**How to complete this task:**
I'd like an exact copy of every line from the start of the entries below through the line containing "а не в тому, відки", please.
Segment Open
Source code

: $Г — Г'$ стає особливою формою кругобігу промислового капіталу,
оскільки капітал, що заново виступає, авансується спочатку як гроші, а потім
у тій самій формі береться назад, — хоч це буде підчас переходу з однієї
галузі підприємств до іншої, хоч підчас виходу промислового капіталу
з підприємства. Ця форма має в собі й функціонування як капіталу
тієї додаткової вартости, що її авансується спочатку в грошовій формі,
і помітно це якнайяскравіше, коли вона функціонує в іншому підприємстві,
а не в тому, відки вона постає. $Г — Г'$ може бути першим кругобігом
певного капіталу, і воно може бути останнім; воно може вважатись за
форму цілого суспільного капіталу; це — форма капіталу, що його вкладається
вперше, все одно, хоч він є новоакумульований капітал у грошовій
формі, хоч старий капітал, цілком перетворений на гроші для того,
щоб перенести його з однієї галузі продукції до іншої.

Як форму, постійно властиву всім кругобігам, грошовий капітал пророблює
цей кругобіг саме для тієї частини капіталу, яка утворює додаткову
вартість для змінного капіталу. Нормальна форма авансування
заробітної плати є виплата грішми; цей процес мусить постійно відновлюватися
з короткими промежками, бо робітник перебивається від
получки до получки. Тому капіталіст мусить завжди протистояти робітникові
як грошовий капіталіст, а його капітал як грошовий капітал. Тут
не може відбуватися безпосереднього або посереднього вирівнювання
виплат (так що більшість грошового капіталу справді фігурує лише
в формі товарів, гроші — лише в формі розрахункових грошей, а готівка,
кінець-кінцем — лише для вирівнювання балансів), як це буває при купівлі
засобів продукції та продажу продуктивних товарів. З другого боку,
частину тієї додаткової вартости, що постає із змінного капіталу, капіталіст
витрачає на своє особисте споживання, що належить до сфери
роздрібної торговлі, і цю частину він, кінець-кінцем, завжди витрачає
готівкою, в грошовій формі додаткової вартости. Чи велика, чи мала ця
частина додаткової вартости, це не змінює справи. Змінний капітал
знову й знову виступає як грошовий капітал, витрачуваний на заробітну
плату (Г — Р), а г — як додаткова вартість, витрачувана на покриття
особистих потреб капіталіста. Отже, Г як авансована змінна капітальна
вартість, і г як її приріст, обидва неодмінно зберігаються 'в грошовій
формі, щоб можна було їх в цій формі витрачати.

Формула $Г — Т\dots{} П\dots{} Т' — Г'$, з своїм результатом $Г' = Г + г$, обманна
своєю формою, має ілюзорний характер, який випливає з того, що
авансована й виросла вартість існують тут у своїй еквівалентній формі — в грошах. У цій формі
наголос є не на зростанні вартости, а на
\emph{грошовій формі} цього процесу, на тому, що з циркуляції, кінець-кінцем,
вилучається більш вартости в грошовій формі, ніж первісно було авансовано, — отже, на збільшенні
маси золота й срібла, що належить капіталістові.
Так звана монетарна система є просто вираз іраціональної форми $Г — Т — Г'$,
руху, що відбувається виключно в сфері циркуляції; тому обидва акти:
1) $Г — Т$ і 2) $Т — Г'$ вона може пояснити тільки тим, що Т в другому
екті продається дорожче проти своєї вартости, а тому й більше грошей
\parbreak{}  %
Segment Closed
**Expected answer:**
Source code

: $Г — Г'$ стає особливою формою кругобігу промислового капіталу,
оскільки капітал, що заново виступає, авансується спочатку як гроші, а потім
у тій самій формі береться назад, — хоч це буде підчас переходу з однієї
галузі підприємств до іншої, хоч підчас виходу промислового капіталу
з підприємства. Ця форма має в собі й функціонування як капіталу
тієї додаткової вартости, що її авансується спочатку в грошовій формі,
і помітно це якнайяскравіше, коли вона функціонує в іншому підприємстві,
а не в тому, відки вона постає. $Г — Г'$ може бути першим кругобігом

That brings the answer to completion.